* Problem:
Write each line of the material exactly as given, from the top through the line that contains "### OneDrive usage", and omit all pictures.

* Material provided:
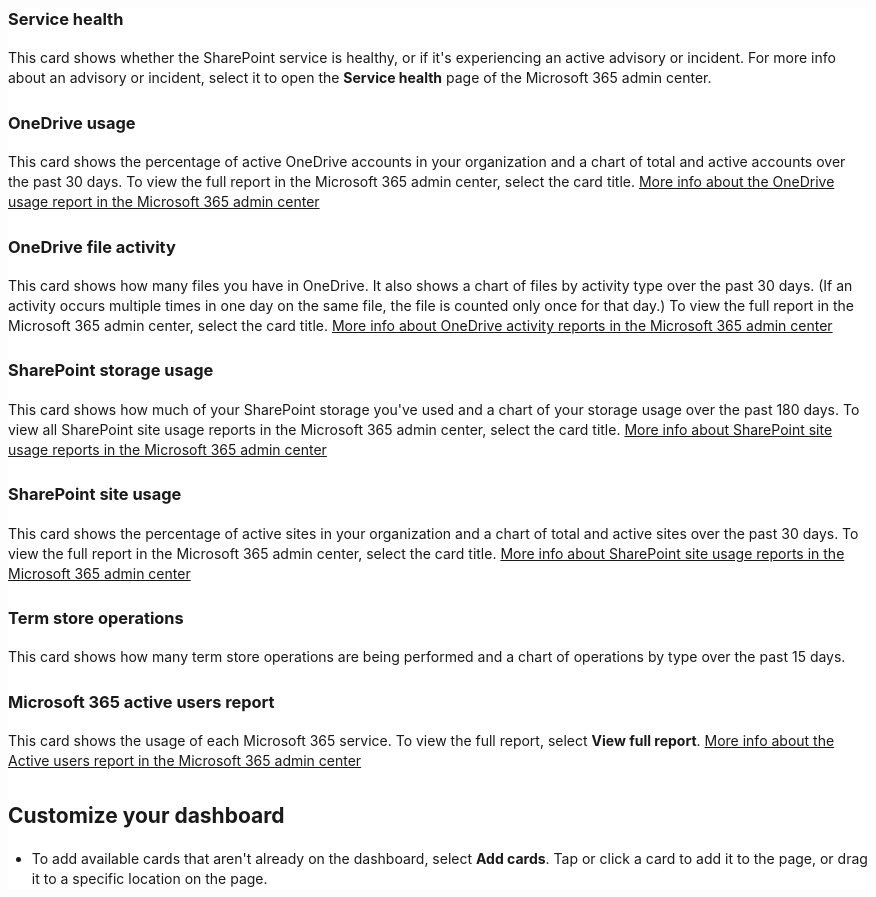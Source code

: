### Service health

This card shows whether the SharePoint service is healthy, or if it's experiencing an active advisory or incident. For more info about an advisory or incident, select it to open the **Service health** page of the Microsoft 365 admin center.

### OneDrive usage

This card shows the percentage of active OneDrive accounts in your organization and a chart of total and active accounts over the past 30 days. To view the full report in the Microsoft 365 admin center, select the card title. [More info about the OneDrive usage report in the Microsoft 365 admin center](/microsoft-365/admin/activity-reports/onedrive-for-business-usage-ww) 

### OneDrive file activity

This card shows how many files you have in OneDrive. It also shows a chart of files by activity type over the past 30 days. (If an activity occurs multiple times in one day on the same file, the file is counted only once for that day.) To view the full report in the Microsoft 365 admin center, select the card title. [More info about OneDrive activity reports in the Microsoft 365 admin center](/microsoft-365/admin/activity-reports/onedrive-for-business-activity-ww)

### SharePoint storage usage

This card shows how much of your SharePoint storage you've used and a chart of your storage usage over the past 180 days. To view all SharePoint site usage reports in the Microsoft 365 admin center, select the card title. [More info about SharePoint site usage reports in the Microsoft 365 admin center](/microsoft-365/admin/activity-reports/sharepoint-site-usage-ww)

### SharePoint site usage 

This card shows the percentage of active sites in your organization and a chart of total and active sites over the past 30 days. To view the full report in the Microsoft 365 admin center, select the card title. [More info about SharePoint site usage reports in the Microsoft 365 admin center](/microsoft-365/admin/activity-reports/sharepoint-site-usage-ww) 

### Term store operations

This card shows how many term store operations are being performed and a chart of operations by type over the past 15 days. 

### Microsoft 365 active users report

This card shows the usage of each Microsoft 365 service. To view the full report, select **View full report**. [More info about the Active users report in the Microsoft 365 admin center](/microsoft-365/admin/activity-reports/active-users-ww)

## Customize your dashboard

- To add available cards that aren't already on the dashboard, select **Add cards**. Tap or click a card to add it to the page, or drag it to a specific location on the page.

* Task answer:
Source code

:### Service health

This card shows whether the SharePoint service is healthy, or if it's experiencing an active advisory or incident. For more info about an advisory or incident, select it to open the **Service health** page of the Microsoft 365 admin center.

### OneDrive usage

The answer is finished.